§ **DATASET EXCERPTS**:
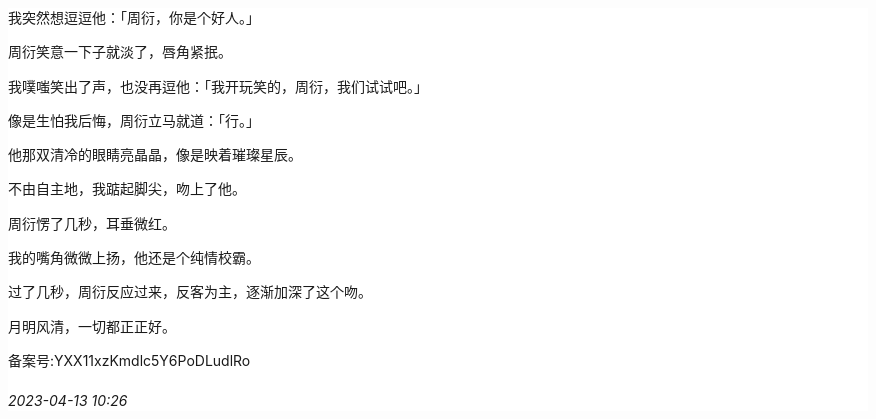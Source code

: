 我突然想逗逗他：「周衍，你是个好人。」


周衍笑意一下子就淡了，唇角紧抿。


我噗嗤笑出了声，也没再逗他：「我开玩笑的，周衍，我们试试吧。」


像是生怕我后悔，周衍立马就道：「行。」


他那双清冷的眼睛亮晶晶，像是映着璀璨星辰。


不由自主地，我踮起脚尖，吻上了他。


周衍愣了几秒，耳垂微红。


我的嘴角微微上扬，他还是个纯情校霸。


过了几秒，周衍反应过来，反客为主，逐渐加深了这个吻。


月明风清，一切都正正好。


备案号:YXX11xzKmdlc5Y6PoDLudlRo


###### 2023-04-13 10:26
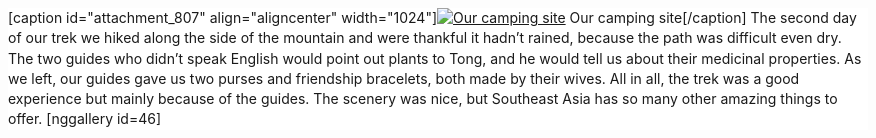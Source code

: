 [caption id="attachment_807" align="aligncenter" width="1024"]<a href="http://localhost/biking2paradise.com/2013/02/25/million-kip-trek/2013-02-05-08-29-58/" rel="attachment wp-att-807"><img class="size-full wp-image-807" alt="Our camping site" src="http://localhost/biking2paradise.com/wp-content/uploads/2013/02/2013-02-05-08-29-58.jpg" width="1024" height="683" /></a> Our camping site[/caption] The second day of our trek we hiked along the side of the mountain and were thankful it hadn’t rained, because the path was difficult even dry. The two guides who didn’t speak English would point out plants to Tong, and he would tell us about their medicinal properties. As we left, our guides gave us two purses and friendship bracelets, both made by their wives. All in all, the trek was a good experience but mainly because of the guides. The scenery was nice, but Southeast Asia has so many other amazing things to offer. [nggallery id=46]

§ **ABOUT THIS TASK**: Could the lines from the one with "我的嘴角微微上扬，他还是个纯情校霸。" through the last line of the material above be written out exactly, both included, with pictures left out?

§ **THE COMPLETED TASK**:
我的嘴角微微上扬，他还是个纯情校霸。


过了几秒，周衍反应过来，反客为主，逐渐加深了这个吻。


月明风清，一切都正正好。


备案号:YXX11xzKmdlc5Y6PoDLudlRo


###### 2023-04-13 10:26
Source code

: [caption id="attachment_807" align="aligncenter" width="1024"]<a href="http://localhost/biking2paradise.com/2013/02/25/million-kip-trek/2013-02-05-08-29-58/" rel="attachment wp-att-807"><img class="size-full wp-image-807" alt="Our camping site" src="http://localhost/biking2paradise.com/wp-content/uploads/2013/02/2013-02-05-08-29-58.jpg" width="1024" height="683" /></a> Our camping site[/caption] The second day of our trek we hiked along the side of the mountain and were thankful it hadn’t rained, because the path was difficult even dry. The two guides who didn’t speak English would point out plants to Tong, and he would tell us about their medicinal properties. As we left, our guides gave us two purses and friendship bracelets, both made by their wives. All in all, the trek was a good experience but mainly because of the guides. The scenery was nice, but Southeast Asia has so many other amazing things to offer. [nggallery id=46]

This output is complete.